A paciência e a cortesia de Steve com o público antes e depois da estúpida prova sem sentido me impressionaram muito. Todd foi cordialmente profissional. Trudi ficou no canto dela, conversando descontraída com quem se apresentasse. Steve, exausto e desesperado para tomar uma banho desinfetante, atendeu a todos com uma gentileza rara.

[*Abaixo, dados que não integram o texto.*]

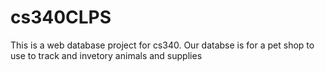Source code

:# cs340CLPS
This is a web database project for cs340. Our databse is for a pet shop to use to track and invetory animals and supplies
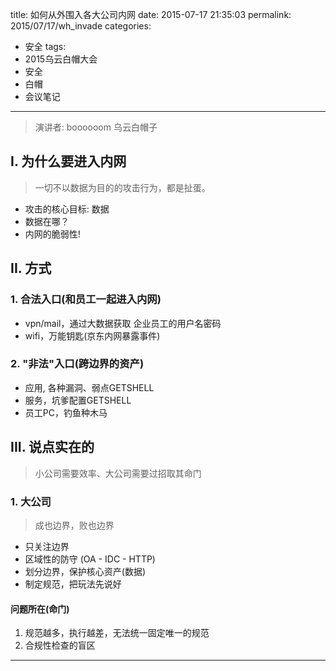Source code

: title: 如何从外围入各大公司内网
date: 2015-07-17 21:35:03
permalink: 2015/07/17/wh_invade
categories:
- 安全
tags:
- 2015乌云白帽大会
- 安全
- 白帽
- 会议笔记

---

> 演讲者: boooooom
> 乌云白帽子

## I. 为什么要进入内网

> 一切不以数据为目的的攻击行为，都是扯蛋。

- 攻击的核心目标: 数据
- 数据在哪？
- 内网的脆弱性!

<!--more-->
## II. 方式

### 1. 合法入口(和员工一起进入内网)

- vpn/mail，通过大数据获取 企业员工的用户名密码
- wifi，万能钥匙(京东内网暴露事件)

### 2. "非法"入口(跨边界的资产)

- 应用, 各种漏洞、弱点GETSHELL
- 服务，坑爹配置GETSHELL
- 员工PC，钓鱼种木马

## III. 说点实在的

> 小公司需要效率、大公司需要过招取其命门

### 1. 大公司

> 成也边界，败也边界

- 只关注边界
- 区域性的防守 (OA - IDC - HTTP)
- 划分边界，保护核心资产(数据)
- 制定规范，把玩法先说好

#### 问题所在(命门)

1. 规范越多，执行越差，无法统一固定唯一的规范
2. 合规性检查的盲区

---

No dia estava programado pegar Steve e Trudi para levá-los para Ilha Bela. Enfim férias! Entramos na Marginal Tiete com outra tempestade brutal, passamos um pouco do estádio da Portuguesa e trânsito parou. Depois de um tempo saí do carro para ver o que acontecia, mais a frente vi carros naufragados e a água vindo rápido em direção ao nosso carro. Foi das poucas vezes que por dentro entrei em pânico. Eles perceberam e me acalmaram. Disse para eles que se fosse o caso os colocaria para dentro do ônibus que estava ao lado, e de novo me acalmaram. A enchente parou na roda de uns dois ou três carros a frente. Ficamos presos lá algo como 5 horas ou mais, óbvio que sem água e comida, e neste meio tempo os dois decidiram que queriam ir para o aeroporto e voltar para casa, o que fizeram. Telefonei para a Specialized que ajeitou tudo. Entre o hotel e o aeroporto demoramos pouco mais de 8 horas. Era simplesmente impossível sair de onde encalhamos. As ruas em volta simplesmente submergiram. Eles não só não perderam a calma como mantiveram todo tempo uma conversa divertida e um bom humor notável.

Quando vieram pela segunda vez para São Paulo achei que eu seria um mero conhecido, mas quando os dois me viram sorriram, Steve me deu um longo abraço, mais um abraço carinhoso de Trudi, e ele me perguntou quando iríamos comer hambúrguer. Desta vez tivemos pouca chance de uma conversa longa, mas a toda oportunidade trocávamos piadas e comentários como se fossemos amigos de infância. As atenções maiores foram naturalmente para Ned Overend, o que em nada parecia incomodar Steve que circulava sorridente e solícito.

A partir daí trocamos mensagens de Natal, Ano Novo, e outras datas, sempre com textos carinhosamente elaborados. Fazia um tempo que não nos comunicávamos, que me lembre alguns anos antes de 2017, ano do acidente fatal de Steve.

Um caminhão deslizou na pista e tombou no meio da estrada. Steve parou e saiu de sua vã quando foi colhido por um segundo caminhão. Pelo que entendi o impacto foi tão violento que a vã literalmente transpassou o compartimento de carga do caminhão. O lado que Steve estava desintegrou, como se vê na foto.

Steve, meu caro, agradeço e muito a você por sua simplicidade. Se não tivesse visto a notícia trágica do acidente jamais teria descoberto o quão grande você foi. Como dizem os comentários de pessoas que conviviam ou competiram com você: "Steve foi um hippie que pedalava muito." "Era o melhor dos companheiros e o pior dos adversários." Estas duas frases, dentre muitas, resumem o sempre achei que um verdadeiro campeão deve ser. Você era e pela tua simplicidade eu jamais teria descoberto. Obrigado.

Campeões de verdade não deveriam morrer antes do tempo. E não morrem.
A forma de manter Steve vivo foi criar uma fundação: https://www.stevetilfordfoundation.org/ 

Confesso que nesta era dos falastrões vazios ditos mitos, salvadores da pátria ou heróis, a morte de Steve me pegou muito pesado. Difícil, muito difícil.
Trudi, espero um dia ir até aí para dar te um forte abraço.